To Incubate or Not - That is the Question

I read a post last week by Pascal Finette on the merits (or potentially lack thereof) of joining an incubator program. I'm an alum of two incubators* (Idealab, eCompanies), one accelerator (MuckerLab) and based on my experiences I do agree with many of his points.

From a financial perspective, signing up with an incubator can be incredibly expensive in terms of how much of your venture you release in exchange for the services provided by the incubator. Pascal has this example:

Say you go through the incubator and pay your 7% club membership fee. You go on and raise a seed round which will dilute your company by 25%. You're awesome, work hard and get lucky - you raise a series A. Your stock goes down another 25%. And then you exit. Hooray - you sell the company for a neat little $10M. Let's see how much you paid for that help your incubator gave you, shall we?
Assuming simple dilution in each round your incubators 7% are diluted down to about 4% (3.9375% to be precise). That's $400,000 in hard cash for a little more than $13,000 they put into you. 30x their investment. Not bad for them. But is it really that good a deal for you?
Compelling to see when it's worked out this way. Your chosen incubator better deliver something that you couldn't otherwise get on your own. That is the point where I feel Pascal misses.

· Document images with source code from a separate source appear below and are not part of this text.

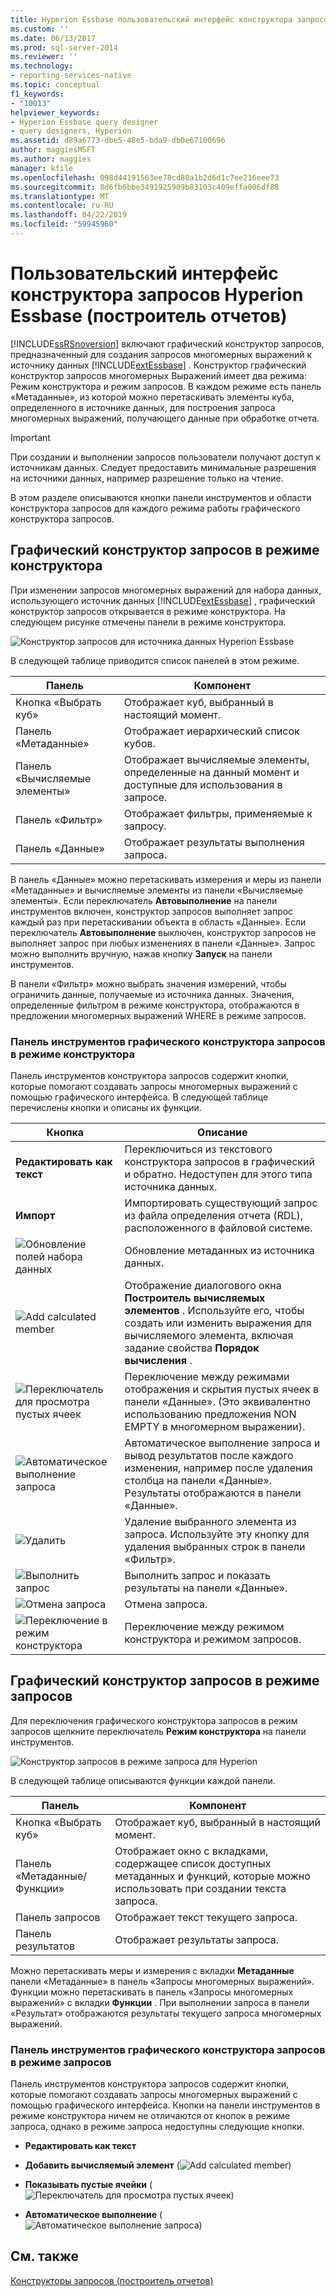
 ```yaml
---
title: Hyperion Essbase пользовательский интерфейс конструктора запросов (построитель отчетов) | Документация Майкрософт
ms.custom: ''
ms.date: 06/13/2017
ms.prod: sql-server-2014
ms.reviewer: ''
ms.technology:
- reporting-services-native
ms.topic: conceptual
f1_keywords:
- "10013"
helpviewer_keywords:
- Hyperion Essbase query designer
- query designers, Hyperion
ms.assetid: d89a6773-dbe5-48e5-bda9-db0e67100696
author: maggiesMSFT
ms.author: maggies
manager: kfile
ms.openlocfilehash: 098d44191563ee78cd80a1b2d6d1c7ee216eee73
ms.sourcegitcommit: 8d6fb6bbe3491925909b83103c409effa006df88
ms.translationtype: MT
ms.contentlocale: ru-RU
ms.lasthandoff: 04/22/2019
ms.locfileid: "59945960"
---
```

# <a name="hyperion-essbase-query-designer-user-interface-report-builder"></a>Пользовательский интерфейс конструктора запросов Hyperion Essbase (построитель отчетов)
  [!INCLUDE[ssRSnoversion](../includes/ssrsnoversion-md.md)] включают графический конструктор запросов, предназначенный для создания запросов многомерных выражений к источнику данных [!INCLUDE[extEssbase](../includes/extessbase-md.md)] . Конструктор графический конструктор запросов многомерных Выражений имеет два режима: Режим конструктора и режим запросов. В каждом режиме есть панель «Метаданные», из которой можно перетаскивать элементы куба, определенного в источнике данных, для построения запроса многомерных выражений, получающего данные при обработке отчета.  
  
> [!IMPORTANT]  
>  При создании и выполнении запросов пользователи получают доступ к источникам данных. Следует предоставить минимальные разрешения на источники данных, например разрешение только на чтение.  
  
 В этом разделе описываются кнопки панели инструментов и области конструктора запросов для каждого режима работы графического конструктора запросов.  
  
## <a name="graphical-query-designer-in-design-mode"></a>Графический конструктор запросов в режиме конструктора  
 При изменении запросов многомерных выражений для набора данных, использующего источник данных [!INCLUDE[extEssbase](../includes/extessbase-md.md)] , графический конструктор запросов открывается в режиме конструктора. На следующем рисунке отмечены панели в режиме конструктора.  
  
 ![Конструктор запросов для источника данных Hyperion Essbase](media/rsqd-dshyperionessbase-mdx-designmode.gif "Конструктор запросов для источника данных Hyperion Essbase")  
  
 В следующей таблице приводится список панелей в этом режиме.  
  
|Панель|Компонент|  
|----------|--------------|  
|Кнопка «Выбрать куб»|Отображает куб, выбранный в настоящий момент.|  
|Панель «Метаданные»|Отображает иерархический список кубов.|  
|Панель «Вычисляемые элементы»|Отображает вычисляемые элементы, определенные на данный момент и доступные для использования в запросе.|  
|Панель «Фильтр»|Отображает фильтры, применяемые к запросу.|  
|Панель «Данные»|Отображает результаты выполнения запроса.|  
  
 В панель «Данные» можно перетаскивать измерения и меры из панели «Метаданные» и вычисляемые элементы из панели «Вычисляемые элементы». Если переключатель **Автовыполнение** на панели инструментов включен, конструктор запросов выполняет запрос каждый раз при перетаскивании объекта в область «Данные». Если переключатель **Автовыполнение** выключен, конструктор запросов не выполняет запрос при любых изменениях в панели «Данные». Запрос можно выполнить вручную, нажав кнопку **Запуск** на панели инструментов.  
  
 В панели «Фильтр» можно выбрать значения измерений, чтобы ограничить данные, получаемые из источника данных. Значения, определенные фильтром в режиме конструктора, отображаются в предложении многомерных выражений WHERE в режиме запросов.  
  
### <a name="toolbar-for-the-graphical-query-designer-in-design-mode-toolbar"></a>Панель инструментов графического конструктора запросов в режиме конструктора  
 Панель инструментов конструктора запросов содержит кнопки, которые помогают создавать запросы многомерных выражений с помощью графического интерфейса. В следующей таблице перечислены кнопки и описаны их функции.  
  
|Кнопка|Описание|  
|------------|-----------------|  
|**Редактировать как текст**|Переключиться из текстового конструктора запросов в графический и обратно. Недоступен для этого типа источника данных.|  
|**Импорт**|Импортировать существующий запрос из файла определения отчета (RDL), расположенного в файловой системе.|  
|![Обновление полей набора данных](media/rsqdicon-refreshfields.gif "Обновление полей набора данных")|Обновление метаданных из источника данных.|  
|![Add calculated member](../analysis-services/media/rsqdicon-addcalculatedmember.gif "Add calculated member")|Отображение диалогового окна **Построитель вычисляемых элементов** . Используйте его, чтобы создать или изменить выражения для вычисляемого элемента, включая задание свойства **Порядок вычисления** .|  
|![Переключатель для просмотра пустых ячеек](../analysis-services/media/rsqdicon-showemptycells.gif "Переключатель для просмотра пустых ячеек")|Переключение между режимами отображения и скрытия пустых ячеек в панели «Данные». (Это эквивалентно использованию предложения NON EMPTY в многомерном выражении).|  
|![Автоматическое выполнение запроса](../analysis-services/media/rsqdicon-autoexecute.gif "Автоматическое выполнение запроса")|Автоматическое выполнение запроса и вывод результатов после каждого изменения, например после удаления столбца на панели «Данные». Результаты отображаются в панели «Данные».|  
|![Удалить](../analysis-services/media/rsqdicon-delete.gif "Удалить")|Удаление выбранного элемента из запроса. Используйте эту кнопку для удаления выбранных строк в панели «Фильтр».|  
|![Выполнить запрос](../analysis-services/media/rsqdicon-run.gif "Выполнить запрос")|Выполнить запрос и показать результаты на панели «Данные».|  
|![Отмена запроса](../analysis-services/media/rsqdicon-cancel.gif "Отмена запроса")|Отмена запроса.|  
|![Переключение в режим конструктора](../analysis-services/media/rsqdicon-designmode.gif "Переключение в режим конструктора")|Переключение между режимом конструктора и режимом запросов.|  
  
## <a name="graphical-query-designer-in-query-mode"></a>Графический конструктор запросов в режиме запросов  
 Для переключения графического конструктора запросов в режим запросов щелкните переключатель **Режим конструктора** на панели инструментов.  
  
 ![Конструктор запросов в режиме запроса для Hyperion](media/rsqd-hyperionessbase-mdx-querymode.gif "Конструктор запросов в режиме запроса для Hyperion")  
  
 В следующей таблице описываются функции каждой панели.  
  
|Панель|Компонент|  
|----------|--------------|  
|Кнопка «Выбрать куб»|Отображает куб, выбранный в настоящий момент.|  
|Панель «Метаданные/Функции»|Отображает окно с вкладками, содержащее список доступных метаданных и функций, которые можно использовать при создании текста запроса.|  
|Панель запросов|Отображает текст текущего запроса.|  
|Панель результатов|Отображает результаты запроса.|  
  
 Можно перетаскивать меры и измерения с вкладки **Метаданные** панели «Метаданные» в панель «Запросы многомерных выражений». Функции можно перетаскивать в панель «Запросы многомерных выражений» с вкладки **Функции** . При выполнении запроса в панели «Результат» отображаются результаты текущего запроса многомерных выражений.  
  
### <a name="toolbar-for-the-graphical-query-designer-in-query-mode"></a>Панель инструментов графического конструктора запросов в режиме запросов  
 Панель инструментов конструктора запросов содержит кнопки, которые помогают создавать запросы многомерных выражений с помощью графического интерфейса. Кнопки на панели инструментов в режиме конструктора ничем не отличаются от кнопок в режиме запроса, однако в режиме запроса недоступны следующие кнопки.  
  
-   **Редактировать как текст**  
  
-   **Добавить вычисляемый элемент** (![Add calculated member](../analysis-services/media/rsqdicon-addcalculatedmember.gif "Add calculated member"))  
  
-   **Показывать пустые ячейки** (![Переключатель для просмотра пустых ячеек](../analysis-services/media/rsqdicon-showemptycells.gif "Переключатель для просмотра пустых ячеек"))  
  
-   **Автоматическое выполнение** (![Автоматическое выполнение запроса](../analysis-services/media/rsqdicon-autoexecute.gif "Автоматическое выполнение запроса"))  
  
## <a name="see-also"></a>См. также  
 [Конструкторы запросов (построитель отчетов)](../../2014/reporting-services/query-designers-report-builder.md)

For the uninitiated, fund raising is really difficult. Sure you can secure a friends and family round, cobble together $100-$200K. But when it comes time to raise that serious first round of venture capital; where do you go? Who do you talk to?

VC have so many companies to vet each and every week that as a budding entrepreneur you can't just walk up to one and say "hey, check this out". Like many other industries, the venture community is one of connections and if you don't have them you have just multiplied your chances for failure.

Connections then, are incredibly valuable. Whether it is to a design firm who wouldn't normally work with your pre-revenue company or to an insider whose Erdős number is 1 with your target VC.

It would seem that quality incubators are more than just "a bit of money, and a desk in a co-working space". Yes it's true that they can be an expensive proposition - but if you are never able to raise your follow on round, how much money did you end up saving by not signing up with one?

*I did have good outcomes as both incubated ventures were able to successfully IPO.